At Thanksgiving say Thank you in Fact Say it All the Time


Appreciation and acknowledgement can be nothing more than a gesture.
About 11 months ago I wrote a blog post called Verbal Appreciation is a Big Deal. I was reminded of that as I read two things this week. Many of my Facebook friends are doing “I am thankful for…” posts this month. I started thinking that rather than being thankful for things we need to be thankful for people around us and at Thanksgiving you should say “thank you” to those people. In fact you should say it all the time.

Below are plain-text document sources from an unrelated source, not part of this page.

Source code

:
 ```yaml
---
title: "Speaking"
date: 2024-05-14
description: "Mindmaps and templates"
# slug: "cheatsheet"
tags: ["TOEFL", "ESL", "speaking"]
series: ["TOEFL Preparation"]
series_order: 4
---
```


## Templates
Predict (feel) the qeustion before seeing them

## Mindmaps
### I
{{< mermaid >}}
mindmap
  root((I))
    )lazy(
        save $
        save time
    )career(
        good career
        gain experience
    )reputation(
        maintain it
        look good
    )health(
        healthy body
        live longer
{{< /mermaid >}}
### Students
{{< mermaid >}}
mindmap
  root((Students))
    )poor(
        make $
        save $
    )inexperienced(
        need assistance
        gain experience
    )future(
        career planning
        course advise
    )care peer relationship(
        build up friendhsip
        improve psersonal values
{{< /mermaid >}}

People like to be appreciated
The first thing I read was a blog post by Shawn Murphy called the Role of Meaning-Makers in Employee Engagement, in which he said “Engaged employees, hell human beings, will put forth their best effort when they see they are appreciated.” My blog post of last year demonstrated that same thing in using the example of my son on his job. His boss often told him how much he liked having him work for the company. It worked. My son worked hard and both he and the company benefited from that verbal appreciation.
The second thing I read was from one of the true masters of management consulting, Tom Peters. (If you don’t know Tom Peters then shame on you.) A piece he did called Acknowledgement! gives example after example of the importance of showing people that you know they are there and you appreciate their efforts. Here are some of the quotes he used:

  • The deepest principal in human nature is the craving to be appreciated.” —William James. Peters points out that this was a central theme in Dale Carnegie’s work How to Win Friends and Influence People where it was labeled the BIG secret of dealing with people.

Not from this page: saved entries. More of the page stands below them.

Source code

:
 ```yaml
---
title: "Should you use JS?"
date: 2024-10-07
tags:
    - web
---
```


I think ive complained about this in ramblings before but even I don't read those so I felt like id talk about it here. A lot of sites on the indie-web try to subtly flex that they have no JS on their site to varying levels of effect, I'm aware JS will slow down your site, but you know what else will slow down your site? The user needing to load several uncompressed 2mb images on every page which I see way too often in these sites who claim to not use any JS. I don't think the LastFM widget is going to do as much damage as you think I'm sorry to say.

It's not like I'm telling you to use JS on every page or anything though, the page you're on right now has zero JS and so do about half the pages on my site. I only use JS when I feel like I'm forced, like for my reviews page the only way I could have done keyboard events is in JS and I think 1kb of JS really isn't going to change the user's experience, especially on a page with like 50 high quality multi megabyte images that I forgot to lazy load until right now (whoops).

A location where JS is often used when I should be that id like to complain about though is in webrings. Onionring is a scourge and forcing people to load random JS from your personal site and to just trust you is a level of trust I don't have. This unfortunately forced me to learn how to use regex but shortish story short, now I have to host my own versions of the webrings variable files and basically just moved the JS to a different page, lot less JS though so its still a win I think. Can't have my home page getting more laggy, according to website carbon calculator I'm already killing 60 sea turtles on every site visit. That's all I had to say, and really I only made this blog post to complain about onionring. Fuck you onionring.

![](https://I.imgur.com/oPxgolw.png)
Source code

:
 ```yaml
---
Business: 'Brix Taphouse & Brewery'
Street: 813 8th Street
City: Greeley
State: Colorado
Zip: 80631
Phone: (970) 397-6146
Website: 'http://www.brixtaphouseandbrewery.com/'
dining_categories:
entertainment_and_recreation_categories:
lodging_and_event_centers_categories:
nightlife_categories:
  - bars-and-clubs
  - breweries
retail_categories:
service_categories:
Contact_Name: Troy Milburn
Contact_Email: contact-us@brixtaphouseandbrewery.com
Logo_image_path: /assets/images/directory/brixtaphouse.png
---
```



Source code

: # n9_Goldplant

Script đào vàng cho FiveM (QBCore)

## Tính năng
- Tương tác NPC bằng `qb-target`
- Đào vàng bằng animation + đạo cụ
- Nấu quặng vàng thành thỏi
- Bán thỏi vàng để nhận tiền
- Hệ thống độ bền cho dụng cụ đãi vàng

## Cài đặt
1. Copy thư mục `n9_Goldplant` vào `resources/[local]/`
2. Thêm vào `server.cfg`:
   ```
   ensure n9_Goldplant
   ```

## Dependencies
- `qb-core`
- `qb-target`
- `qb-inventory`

  • The deepest urge in human nature is the desire to be important.” —John Dewey
  • Employees who don’t feel significant rarely make significant contributions.” —Mark Sanborn
  • Society is a vehicle for earthly heroism. Man transcends death by finding meaning for his life. It is the burning desire for the creature to count. What man really fears is not extinction, but extinction with insignificance.” —Ernest Becker, Denial of Death (My Emphasis.}

That last quote hit home for me. That is a burning desire for me. I want to matter! I don’t want to go to my death having made no impact and to quickly be forgotten. I am sure many of you have the same feeling. That is one of the reasons I write. And I greatly appreciate it when someone says “I really liked your piece.” Or they say “You consistently put our great material. I learn something all the time from you.”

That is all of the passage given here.